— Work to complete —
Your task is to copy every entry exactly.

(Plain-text document sources)
= = = = =

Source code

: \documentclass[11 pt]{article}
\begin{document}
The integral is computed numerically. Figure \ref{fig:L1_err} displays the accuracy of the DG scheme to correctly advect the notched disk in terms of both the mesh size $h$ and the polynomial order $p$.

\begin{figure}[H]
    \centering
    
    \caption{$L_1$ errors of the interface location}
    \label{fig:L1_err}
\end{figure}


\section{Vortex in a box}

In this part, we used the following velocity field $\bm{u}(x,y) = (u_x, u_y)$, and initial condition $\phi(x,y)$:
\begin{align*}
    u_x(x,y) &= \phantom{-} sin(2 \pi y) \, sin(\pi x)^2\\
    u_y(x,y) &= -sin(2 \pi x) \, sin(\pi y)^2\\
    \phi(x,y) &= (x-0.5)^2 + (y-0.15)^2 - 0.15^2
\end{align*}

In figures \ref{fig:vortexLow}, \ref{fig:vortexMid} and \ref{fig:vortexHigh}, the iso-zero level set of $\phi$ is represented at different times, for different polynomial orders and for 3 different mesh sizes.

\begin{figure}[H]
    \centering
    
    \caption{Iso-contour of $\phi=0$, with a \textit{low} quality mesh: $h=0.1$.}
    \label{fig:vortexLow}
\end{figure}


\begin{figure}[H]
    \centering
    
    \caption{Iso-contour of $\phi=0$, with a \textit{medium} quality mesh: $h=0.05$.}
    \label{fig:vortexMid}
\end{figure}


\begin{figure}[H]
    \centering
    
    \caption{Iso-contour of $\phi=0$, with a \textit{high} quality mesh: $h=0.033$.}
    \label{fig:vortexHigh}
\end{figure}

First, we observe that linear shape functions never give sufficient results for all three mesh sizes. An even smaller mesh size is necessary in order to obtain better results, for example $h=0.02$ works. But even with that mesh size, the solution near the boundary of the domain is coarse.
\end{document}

= = = = =

— Completed exercise —
Source code

: \documentclass[11 pt]{article}
\begin{document}
The integral is computed numerically. Figure \ref{fig:L1_err} displays the accuracy of the DG scheme to correctly advect the notched disk in terms of both the mesh size $h$ and the polynomial order $p$.

\begin{figure}[H]
    \centering
    
    \caption{$L_1$ errors of the interface location}
    \label{fig:L1_err}
\end{figure}


\section{Vortex in a box}

In this part, we used the following velocity field $\bm{u}(x,y) = (u_x, u_y)$, and initial condition $\phi(x,y)$:
\begin{align*}
    u_x(x,y) &= \phantom{-} sin(2 \pi y) \, sin(\pi x)^2\\
    u_y(x,y) &= -sin(2 \pi x) \, sin(\pi y)^2\\
    \phi(x,y) &= (x-0.5)^2 + (y-0.15)^2 - 0.15^2
\end{align*}

In figures \ref{fig:vortexLow}, \ref{fig:vortexMid} and \ref{fig:vortexHigh}, the iso-zero level set of $\phi$ is represented at different times, for different polynomial orders and for 3 different mesh sizes.

\begin{figure}[H]
    \centering
    
    \caption{Iso-contour of $\phi=0$, with a \textit{low} quality mesh: $h=0.1$.}
    \label{fig:vortexLow}
\end{figure}


\begin{figure}[H]
    \centering
    
    \caption{Iso-contour of $\phi=0$, with a \textit{medium} quality mesh: $h=0.05$.}
    \label{fig:vortexMid}
\end{figure}


\begin{figure}[H]
    \centering
    
    \caption{Iso-contour of $\phi=0$, with a \textit{high} quality mesh: $h=0.033$.}
    \label{fig:vortexHigh}
\end{figure}

First, we observe that linear shape functions never give sufficient results for all three mesh sizes. An even smaller mesh size is necessary in order to obtain better results, for example $h=0.02$ works. But even with that mesh size, the solution near the boundary of the domain is coarse.
\end{document}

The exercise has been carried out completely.